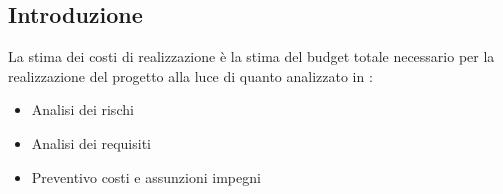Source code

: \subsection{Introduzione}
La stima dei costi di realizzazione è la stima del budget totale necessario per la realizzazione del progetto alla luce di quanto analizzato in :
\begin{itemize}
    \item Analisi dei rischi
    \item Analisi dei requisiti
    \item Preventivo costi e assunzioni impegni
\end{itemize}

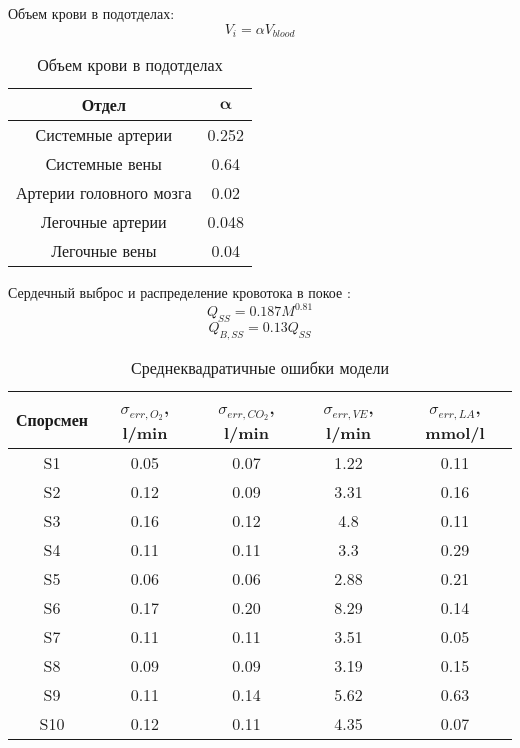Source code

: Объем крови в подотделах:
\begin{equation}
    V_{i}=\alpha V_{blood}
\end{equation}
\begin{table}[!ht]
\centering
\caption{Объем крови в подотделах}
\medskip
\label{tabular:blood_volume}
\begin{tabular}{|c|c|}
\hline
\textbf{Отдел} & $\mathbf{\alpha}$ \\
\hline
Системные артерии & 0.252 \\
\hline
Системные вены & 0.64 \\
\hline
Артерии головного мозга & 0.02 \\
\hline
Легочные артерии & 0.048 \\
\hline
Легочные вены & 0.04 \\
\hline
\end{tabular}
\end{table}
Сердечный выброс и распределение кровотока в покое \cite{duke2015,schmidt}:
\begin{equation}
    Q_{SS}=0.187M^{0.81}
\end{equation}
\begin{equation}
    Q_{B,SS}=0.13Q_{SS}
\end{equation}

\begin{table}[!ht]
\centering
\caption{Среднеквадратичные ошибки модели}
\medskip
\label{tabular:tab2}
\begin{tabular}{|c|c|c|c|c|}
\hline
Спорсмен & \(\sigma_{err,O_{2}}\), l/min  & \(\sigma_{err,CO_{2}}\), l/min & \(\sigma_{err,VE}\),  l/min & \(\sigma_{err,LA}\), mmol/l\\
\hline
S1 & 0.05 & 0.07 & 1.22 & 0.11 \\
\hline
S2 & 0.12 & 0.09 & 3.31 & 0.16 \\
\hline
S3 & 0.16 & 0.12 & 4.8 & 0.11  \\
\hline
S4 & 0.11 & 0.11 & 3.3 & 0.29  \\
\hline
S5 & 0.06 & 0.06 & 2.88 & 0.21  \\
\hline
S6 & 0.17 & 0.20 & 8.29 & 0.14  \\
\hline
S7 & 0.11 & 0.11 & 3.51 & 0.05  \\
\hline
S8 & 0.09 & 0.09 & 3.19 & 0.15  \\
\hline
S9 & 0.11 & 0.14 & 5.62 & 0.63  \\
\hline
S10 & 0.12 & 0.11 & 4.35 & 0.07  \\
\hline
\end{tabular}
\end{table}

* * *

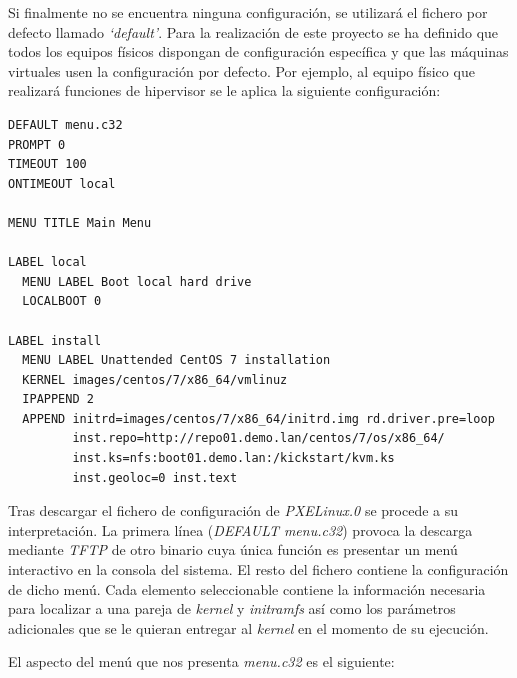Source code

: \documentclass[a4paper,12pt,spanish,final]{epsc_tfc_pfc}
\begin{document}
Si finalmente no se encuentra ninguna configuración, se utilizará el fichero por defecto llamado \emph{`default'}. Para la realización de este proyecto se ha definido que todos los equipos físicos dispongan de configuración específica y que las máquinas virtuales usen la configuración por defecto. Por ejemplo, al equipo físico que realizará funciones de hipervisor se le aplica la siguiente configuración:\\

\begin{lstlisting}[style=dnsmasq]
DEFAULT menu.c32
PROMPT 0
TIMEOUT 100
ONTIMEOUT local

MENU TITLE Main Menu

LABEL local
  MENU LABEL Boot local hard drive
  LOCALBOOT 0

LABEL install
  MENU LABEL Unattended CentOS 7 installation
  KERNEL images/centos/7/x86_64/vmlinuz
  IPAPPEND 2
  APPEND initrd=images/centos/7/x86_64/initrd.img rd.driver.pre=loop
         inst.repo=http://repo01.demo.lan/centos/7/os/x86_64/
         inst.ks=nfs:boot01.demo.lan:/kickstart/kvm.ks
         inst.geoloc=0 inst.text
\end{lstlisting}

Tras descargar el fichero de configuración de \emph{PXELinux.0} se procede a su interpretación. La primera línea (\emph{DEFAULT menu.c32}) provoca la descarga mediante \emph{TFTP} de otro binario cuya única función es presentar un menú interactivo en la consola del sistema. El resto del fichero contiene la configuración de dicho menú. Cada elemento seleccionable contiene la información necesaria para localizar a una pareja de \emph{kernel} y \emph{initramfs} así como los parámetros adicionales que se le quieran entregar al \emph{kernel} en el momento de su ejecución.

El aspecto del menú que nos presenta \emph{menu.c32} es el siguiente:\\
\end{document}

...

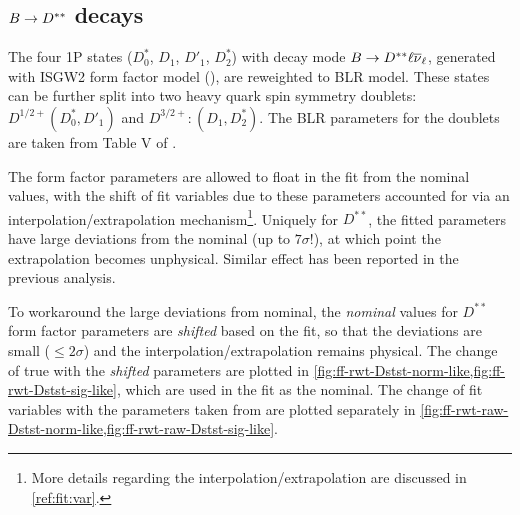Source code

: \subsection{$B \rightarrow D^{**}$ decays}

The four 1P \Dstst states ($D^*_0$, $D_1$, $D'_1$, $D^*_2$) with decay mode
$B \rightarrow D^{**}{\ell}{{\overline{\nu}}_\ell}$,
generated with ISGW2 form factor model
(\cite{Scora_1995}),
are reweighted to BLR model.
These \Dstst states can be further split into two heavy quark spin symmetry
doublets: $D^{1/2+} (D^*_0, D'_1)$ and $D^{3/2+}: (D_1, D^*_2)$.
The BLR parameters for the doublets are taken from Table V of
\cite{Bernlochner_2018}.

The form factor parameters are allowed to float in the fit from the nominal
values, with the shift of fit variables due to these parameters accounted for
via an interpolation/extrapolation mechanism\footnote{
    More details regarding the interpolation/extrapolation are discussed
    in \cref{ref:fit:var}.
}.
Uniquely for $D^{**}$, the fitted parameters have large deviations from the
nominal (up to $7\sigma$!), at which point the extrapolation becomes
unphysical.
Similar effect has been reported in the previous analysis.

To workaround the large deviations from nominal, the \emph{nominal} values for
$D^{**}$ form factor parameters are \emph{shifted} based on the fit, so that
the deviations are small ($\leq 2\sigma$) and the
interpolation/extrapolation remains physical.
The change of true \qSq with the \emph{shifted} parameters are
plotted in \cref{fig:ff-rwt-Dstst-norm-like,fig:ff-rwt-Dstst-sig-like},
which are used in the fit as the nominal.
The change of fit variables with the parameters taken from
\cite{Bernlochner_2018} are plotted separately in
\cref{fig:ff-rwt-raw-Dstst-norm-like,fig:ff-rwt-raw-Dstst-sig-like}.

■ **Prompt**:
Search the data above for the string "Analisi" and report each line that holds it.

■ **Response to this exercise**:
    \item Analisi dei rischi
    \item Analisi dei requisiti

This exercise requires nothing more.